◆ **Try it**
Filter the material, keeping only lines with the word "simulation".
--- START ---
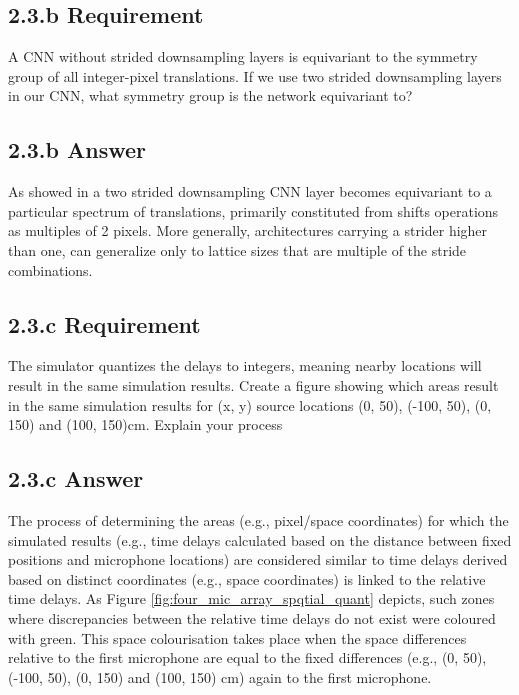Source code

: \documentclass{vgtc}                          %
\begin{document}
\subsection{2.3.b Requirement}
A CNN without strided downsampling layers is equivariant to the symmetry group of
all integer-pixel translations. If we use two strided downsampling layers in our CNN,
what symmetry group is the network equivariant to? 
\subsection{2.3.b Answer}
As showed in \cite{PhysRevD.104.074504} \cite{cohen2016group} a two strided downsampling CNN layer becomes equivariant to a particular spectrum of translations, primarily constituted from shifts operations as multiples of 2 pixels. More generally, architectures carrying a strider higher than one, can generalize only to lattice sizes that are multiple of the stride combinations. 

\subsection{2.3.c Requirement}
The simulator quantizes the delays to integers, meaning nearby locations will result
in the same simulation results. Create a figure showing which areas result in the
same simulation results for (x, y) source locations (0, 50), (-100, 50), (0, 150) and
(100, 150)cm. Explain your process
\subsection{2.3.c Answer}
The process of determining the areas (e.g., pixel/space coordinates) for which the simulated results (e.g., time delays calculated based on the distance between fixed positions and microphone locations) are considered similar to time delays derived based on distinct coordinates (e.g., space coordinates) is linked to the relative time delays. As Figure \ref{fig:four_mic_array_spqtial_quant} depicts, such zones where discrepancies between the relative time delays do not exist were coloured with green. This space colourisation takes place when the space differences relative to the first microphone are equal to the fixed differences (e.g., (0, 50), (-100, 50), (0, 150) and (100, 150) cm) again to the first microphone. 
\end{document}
--- END ---
◆ **Exercise response**
in the same simulation results. Create a figure showing which areas result in the
same simulation results for (x, y) source locations (0, 50), (-100, 50), (0, 150) and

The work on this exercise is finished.